Texas carries out first execution of 2015

Arnold Prieto was the first Texas death row prisoner to be executed in 2015. The 41-year-old was pronounced dead at 6:31 p.m. local time on Wednesday, 20 minutes after being injected with a lethal dose of pentobarbital at the Texas State Penitentiary at Huntsville.

Prieto was convicted and sentenced to die for the fatal stabbings of Rodolfo Rodriguez, 72, his wife Virginia, 62, and Paula Moran, 90, the couple’s former nanny. Prieto and an accomplice took jewelry and about $300 in cash from the Rodriguez’s San Antonio home.

No late appeals were filed on Prieto’s behalf to halt his execution. At trial, Prieto rejected a plea deal for a sentence of less than life in prison if he would testify against the other man suspected in the deadly robbery. In his final statement before receiving the lethal injection, Prieto said, “There are no endings, only beginnings. Love y’all. See you soon.

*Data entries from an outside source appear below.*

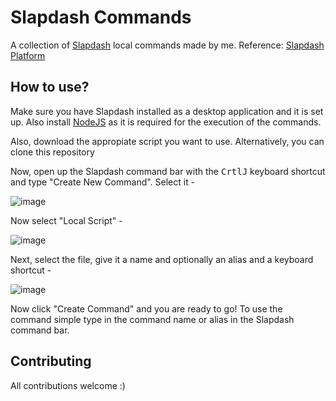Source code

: # Slapdash Commands
A collection of [Slapdash](https://slapdash.com/) local commands made by me.
Reference: [Slapdash Platform](https://platform.slapdash.com/)

## How to use?
Make sure you have Slapdash installed as a desktop application and it is set up. Also install [NodeJS](https://nodejs.org/en/) as it is required for the execution of the commands.

Also, download the appropiate script you want to use. Alternatively, you can clone this repository

Now, open up the Slapdash command bar with the <kbd>Crtl</kbd><kbd>J</kbd> keyboard shortcut and type "Create New Command". Select it - 

![image](https://user-images.githubusercontent.com/63192115/157236957-63e21f0b-b3b0-43db-bbeb-dc93ae3dd6fd.png)

Now select "Local Script" - 

![image](https://user-images.githubusercontent.com/63192115/157237072-dbcdca4d-f89b-42af-87e7-0af1cbaea809.png)

Next, select the file, give it a name and optionally an alias and a keyboard shortcut - 

![image](https://user-images.githubusercontent.com/63192115/157237464-a8637ef2-fad4-433a-abc5-a27425291301.png)

Now click "Create Command" and you are ready to go! To use the command simple type in the command name or alias in the Slapdash command bar.

## Contributing
All contributions welcome :)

Prieto was the fourth US death row inmate put to death so far this year. On January 13, Andrew Brannon was executed in Georgia. January 15 saw the lethal injections of two prisoners, Johnny Kormondy in Florida and Charles Warner in Oklahoma. The US Supreme Court declined to intervene in these three cases to stop the executions.

Texas has 12 more executions scheduled through April of this year, including two next week: Garcia White on January 28, and Robert Ladd on January 29. Since the Supreme Court reinstated the death penalty in the US in 1976, Texas has sent 518 people to their deaths, far more than any other state and more than a third of the US total.

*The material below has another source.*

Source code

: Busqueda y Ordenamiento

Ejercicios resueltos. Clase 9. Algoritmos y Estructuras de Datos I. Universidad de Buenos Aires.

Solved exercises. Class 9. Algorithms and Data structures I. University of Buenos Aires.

On January 25, 2013, Texas passed the grim milestone of 500 executions with the lethal injection of Kimberly McCarthy. Those executed in the Lone Star State have included six women, those convicted of crimes committed as juveniles, and the intellectually disabled.

Republican Governor Rick Perry, who left office on Tuesday, presided over a staggering 279 executions during his 14-year tenure. Perry’s predecessor as governor, George W. Bush, oversaw 153 executions.

In the modern era, Texas has executed 13 foreign nationals, including eight Mexicans, and one each from the Dominican Republic, Honduras, Cuba and Canada. According to the Death Penalty Information Center (DPIC), all but one of these men did not receive their consular rights, in violation of international law.

Since the death penalty’s reinstitution by the nation’s high court in 1976, 1,398 individuals have been sent to their deaths in the US states that continue to practice the death penalty. Texas, with 518 executions, is followed by Oklahoma, 112; Virginia, 110; Florida, 90; and Missouri, 80.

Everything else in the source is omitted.